**INPUT**:
------

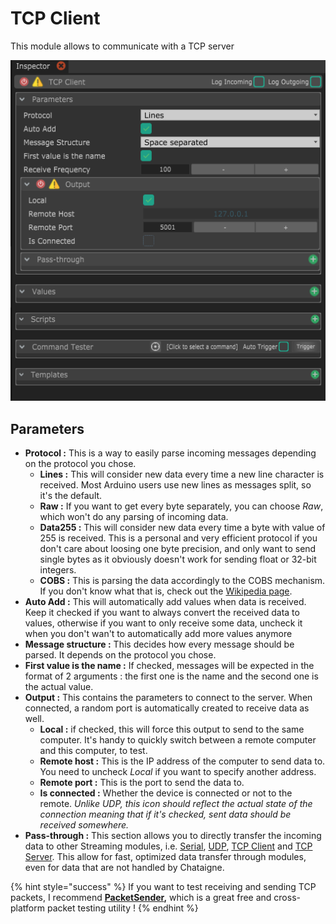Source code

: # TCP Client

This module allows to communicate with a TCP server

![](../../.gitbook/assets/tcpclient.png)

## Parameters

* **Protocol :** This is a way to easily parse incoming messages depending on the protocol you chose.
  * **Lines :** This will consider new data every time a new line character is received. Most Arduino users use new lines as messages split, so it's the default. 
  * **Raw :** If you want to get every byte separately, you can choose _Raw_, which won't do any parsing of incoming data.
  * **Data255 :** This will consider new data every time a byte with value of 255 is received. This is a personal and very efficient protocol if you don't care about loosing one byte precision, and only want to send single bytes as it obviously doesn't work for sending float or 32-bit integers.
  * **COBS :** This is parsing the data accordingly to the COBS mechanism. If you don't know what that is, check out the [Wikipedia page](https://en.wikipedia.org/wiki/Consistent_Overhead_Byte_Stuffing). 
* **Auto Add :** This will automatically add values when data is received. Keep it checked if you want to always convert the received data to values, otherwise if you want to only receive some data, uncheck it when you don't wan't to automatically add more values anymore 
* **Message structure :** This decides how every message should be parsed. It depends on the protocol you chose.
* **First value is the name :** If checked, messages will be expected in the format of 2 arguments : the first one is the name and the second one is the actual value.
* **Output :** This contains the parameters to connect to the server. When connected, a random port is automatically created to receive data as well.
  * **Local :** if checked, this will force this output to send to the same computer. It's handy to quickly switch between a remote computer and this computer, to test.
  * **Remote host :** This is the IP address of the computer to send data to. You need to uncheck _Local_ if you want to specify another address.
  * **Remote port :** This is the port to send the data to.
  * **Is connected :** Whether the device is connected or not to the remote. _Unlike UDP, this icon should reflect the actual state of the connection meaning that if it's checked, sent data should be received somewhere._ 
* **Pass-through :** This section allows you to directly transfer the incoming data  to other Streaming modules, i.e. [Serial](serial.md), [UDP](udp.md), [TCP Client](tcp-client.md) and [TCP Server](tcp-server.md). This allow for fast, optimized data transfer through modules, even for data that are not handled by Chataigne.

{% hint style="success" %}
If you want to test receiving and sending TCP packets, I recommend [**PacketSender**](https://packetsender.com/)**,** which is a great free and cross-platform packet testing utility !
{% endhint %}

------

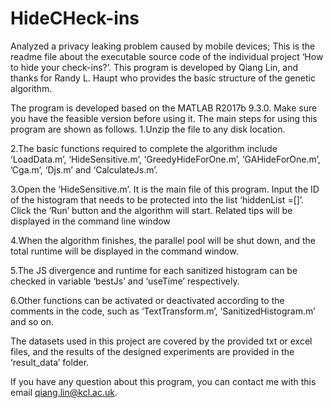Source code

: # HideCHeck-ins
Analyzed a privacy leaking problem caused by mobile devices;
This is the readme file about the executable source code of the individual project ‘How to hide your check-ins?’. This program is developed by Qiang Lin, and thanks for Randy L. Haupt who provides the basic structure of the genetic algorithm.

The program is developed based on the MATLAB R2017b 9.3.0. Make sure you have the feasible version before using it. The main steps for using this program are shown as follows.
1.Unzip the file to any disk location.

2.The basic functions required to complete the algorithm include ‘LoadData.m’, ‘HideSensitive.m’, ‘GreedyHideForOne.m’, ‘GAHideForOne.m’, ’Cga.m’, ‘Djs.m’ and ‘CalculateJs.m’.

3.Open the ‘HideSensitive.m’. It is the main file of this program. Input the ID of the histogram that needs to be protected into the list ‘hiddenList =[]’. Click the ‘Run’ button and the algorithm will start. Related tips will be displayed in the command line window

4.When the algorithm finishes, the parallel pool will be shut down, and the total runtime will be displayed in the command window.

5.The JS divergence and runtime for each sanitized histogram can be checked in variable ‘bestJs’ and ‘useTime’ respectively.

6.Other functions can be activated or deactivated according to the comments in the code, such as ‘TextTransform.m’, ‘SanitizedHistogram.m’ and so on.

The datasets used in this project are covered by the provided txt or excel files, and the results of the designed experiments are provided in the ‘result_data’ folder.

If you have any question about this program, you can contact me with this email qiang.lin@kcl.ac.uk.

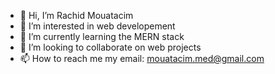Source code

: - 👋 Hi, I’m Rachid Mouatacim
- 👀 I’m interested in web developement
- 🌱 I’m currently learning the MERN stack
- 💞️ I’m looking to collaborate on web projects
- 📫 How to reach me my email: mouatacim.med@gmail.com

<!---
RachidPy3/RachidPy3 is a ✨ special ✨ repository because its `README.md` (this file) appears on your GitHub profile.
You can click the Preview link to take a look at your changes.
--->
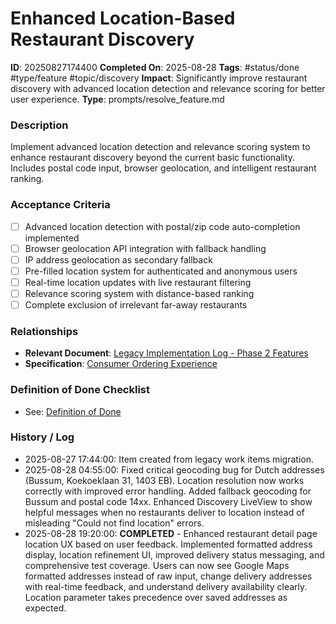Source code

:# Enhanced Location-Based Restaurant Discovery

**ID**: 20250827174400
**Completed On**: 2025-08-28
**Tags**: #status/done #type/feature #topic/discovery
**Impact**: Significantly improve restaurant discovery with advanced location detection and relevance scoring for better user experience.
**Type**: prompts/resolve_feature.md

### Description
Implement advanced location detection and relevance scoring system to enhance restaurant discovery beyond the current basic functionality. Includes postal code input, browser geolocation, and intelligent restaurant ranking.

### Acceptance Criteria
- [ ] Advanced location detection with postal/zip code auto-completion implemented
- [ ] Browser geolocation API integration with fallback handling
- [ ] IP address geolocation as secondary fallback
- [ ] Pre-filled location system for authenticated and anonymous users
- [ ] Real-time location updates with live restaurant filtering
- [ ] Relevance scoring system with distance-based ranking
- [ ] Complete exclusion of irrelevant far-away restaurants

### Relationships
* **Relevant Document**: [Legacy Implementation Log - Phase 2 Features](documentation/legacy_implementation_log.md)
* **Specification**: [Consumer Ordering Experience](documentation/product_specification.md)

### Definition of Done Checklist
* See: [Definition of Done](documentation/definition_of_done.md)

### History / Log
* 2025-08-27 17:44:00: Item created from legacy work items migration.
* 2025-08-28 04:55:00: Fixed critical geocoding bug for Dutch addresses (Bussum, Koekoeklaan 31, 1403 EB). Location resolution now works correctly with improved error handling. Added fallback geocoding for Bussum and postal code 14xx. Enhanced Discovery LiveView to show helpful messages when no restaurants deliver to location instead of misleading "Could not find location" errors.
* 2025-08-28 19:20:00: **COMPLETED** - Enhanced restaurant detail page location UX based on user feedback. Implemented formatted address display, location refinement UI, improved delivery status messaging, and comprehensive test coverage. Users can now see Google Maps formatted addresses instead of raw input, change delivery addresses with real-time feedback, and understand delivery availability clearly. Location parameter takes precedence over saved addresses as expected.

------

**WORK TASK**:
Whenever a line of the entries contains the string "scoring", copy that line.

**RESPONSE AREA**:
**Impact**: Significantly improve restaurant discovery with advanced location detection and relevance scoring for better user experience.
Implement advanced location detection and relevance scoring system to enhance restaurant discovery beyond the current basic functionality. Includes postal code input, browser geolocation, and intelligent restaurant ranking.
- [ ] Relevance scoring system with distance-based ranking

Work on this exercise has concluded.